* [What the exercise asks]:
The reply consists of one number only: how many lines in the listing below contain the word "function".

┌─ Records shown

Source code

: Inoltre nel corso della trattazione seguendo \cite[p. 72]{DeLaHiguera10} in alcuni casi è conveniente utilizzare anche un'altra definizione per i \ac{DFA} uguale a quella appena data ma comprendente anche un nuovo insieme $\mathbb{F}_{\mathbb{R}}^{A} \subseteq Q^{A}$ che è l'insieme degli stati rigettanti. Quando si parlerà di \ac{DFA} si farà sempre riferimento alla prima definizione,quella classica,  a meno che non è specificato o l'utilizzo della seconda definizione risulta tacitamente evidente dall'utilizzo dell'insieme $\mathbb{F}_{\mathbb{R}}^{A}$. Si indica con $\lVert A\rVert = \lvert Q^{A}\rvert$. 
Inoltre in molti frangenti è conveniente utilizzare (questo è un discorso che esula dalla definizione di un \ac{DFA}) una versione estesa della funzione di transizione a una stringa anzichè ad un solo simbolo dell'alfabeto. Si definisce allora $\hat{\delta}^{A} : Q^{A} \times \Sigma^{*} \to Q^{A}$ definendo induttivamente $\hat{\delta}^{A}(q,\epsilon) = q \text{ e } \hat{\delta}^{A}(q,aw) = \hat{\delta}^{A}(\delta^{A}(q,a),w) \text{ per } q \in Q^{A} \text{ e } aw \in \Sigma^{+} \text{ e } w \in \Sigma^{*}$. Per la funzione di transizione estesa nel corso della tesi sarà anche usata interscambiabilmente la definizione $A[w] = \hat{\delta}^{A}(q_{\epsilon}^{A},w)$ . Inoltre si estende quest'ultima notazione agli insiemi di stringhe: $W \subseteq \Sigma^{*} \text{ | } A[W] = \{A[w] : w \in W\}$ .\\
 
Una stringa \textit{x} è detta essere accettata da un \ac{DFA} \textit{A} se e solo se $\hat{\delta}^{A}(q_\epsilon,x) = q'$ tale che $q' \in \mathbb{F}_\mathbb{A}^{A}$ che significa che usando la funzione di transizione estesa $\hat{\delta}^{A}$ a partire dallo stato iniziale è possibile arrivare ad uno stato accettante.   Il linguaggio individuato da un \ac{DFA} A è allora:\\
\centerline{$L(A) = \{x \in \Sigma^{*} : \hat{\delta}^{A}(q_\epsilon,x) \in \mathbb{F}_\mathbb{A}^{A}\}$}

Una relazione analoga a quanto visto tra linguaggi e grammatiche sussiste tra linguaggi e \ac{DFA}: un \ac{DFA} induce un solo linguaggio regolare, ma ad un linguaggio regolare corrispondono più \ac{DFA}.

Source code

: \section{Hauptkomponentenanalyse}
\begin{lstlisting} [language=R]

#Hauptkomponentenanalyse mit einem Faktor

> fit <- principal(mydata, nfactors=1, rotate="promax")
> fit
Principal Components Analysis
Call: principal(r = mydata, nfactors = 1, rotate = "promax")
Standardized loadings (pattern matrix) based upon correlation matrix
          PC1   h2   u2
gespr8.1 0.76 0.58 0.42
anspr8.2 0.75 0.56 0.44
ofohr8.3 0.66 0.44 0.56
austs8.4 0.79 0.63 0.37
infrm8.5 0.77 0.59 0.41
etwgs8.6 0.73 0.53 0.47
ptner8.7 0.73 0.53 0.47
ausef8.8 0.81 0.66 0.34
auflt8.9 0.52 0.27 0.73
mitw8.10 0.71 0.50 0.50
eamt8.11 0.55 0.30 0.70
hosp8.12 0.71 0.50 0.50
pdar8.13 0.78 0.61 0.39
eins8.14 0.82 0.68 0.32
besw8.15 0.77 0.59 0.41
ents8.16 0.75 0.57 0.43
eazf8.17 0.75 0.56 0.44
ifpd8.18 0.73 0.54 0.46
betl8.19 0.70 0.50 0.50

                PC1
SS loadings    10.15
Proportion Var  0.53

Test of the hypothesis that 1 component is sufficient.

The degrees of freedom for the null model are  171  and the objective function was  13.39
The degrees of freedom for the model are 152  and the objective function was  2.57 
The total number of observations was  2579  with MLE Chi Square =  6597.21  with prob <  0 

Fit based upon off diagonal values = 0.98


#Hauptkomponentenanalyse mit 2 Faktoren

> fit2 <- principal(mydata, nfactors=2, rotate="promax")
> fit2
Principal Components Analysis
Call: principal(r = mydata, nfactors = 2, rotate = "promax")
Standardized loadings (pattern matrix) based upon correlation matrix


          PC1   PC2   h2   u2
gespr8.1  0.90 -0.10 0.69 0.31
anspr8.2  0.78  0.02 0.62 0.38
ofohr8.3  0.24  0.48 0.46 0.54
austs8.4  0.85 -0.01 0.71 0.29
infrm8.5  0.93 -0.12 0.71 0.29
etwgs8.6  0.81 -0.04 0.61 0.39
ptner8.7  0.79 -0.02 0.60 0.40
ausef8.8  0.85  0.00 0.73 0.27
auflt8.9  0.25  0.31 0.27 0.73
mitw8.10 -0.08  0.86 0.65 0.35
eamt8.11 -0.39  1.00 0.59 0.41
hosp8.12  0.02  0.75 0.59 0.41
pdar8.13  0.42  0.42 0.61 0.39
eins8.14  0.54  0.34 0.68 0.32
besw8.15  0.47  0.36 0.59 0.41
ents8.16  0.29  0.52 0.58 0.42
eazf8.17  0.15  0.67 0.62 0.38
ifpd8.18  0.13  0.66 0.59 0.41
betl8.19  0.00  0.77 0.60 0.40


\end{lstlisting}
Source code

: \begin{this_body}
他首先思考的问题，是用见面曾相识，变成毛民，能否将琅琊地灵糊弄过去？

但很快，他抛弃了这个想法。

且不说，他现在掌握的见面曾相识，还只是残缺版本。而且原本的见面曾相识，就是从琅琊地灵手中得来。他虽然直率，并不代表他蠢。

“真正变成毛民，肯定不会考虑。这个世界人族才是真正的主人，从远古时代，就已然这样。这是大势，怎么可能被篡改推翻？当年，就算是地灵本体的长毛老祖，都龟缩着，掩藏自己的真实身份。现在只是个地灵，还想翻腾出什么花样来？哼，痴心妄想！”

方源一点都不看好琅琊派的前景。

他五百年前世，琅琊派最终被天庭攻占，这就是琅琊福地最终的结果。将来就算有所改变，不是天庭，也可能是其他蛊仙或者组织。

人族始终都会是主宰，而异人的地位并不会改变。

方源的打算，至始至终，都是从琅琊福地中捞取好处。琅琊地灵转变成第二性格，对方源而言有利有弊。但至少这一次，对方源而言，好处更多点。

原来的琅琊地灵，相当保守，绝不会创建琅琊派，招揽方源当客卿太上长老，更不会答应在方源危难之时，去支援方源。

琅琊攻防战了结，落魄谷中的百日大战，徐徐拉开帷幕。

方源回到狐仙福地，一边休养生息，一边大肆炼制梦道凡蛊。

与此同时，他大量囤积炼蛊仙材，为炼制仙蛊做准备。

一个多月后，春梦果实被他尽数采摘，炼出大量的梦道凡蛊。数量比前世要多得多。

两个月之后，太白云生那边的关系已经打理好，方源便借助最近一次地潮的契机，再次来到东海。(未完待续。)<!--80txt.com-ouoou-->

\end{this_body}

└─

* [Response to the task]:
2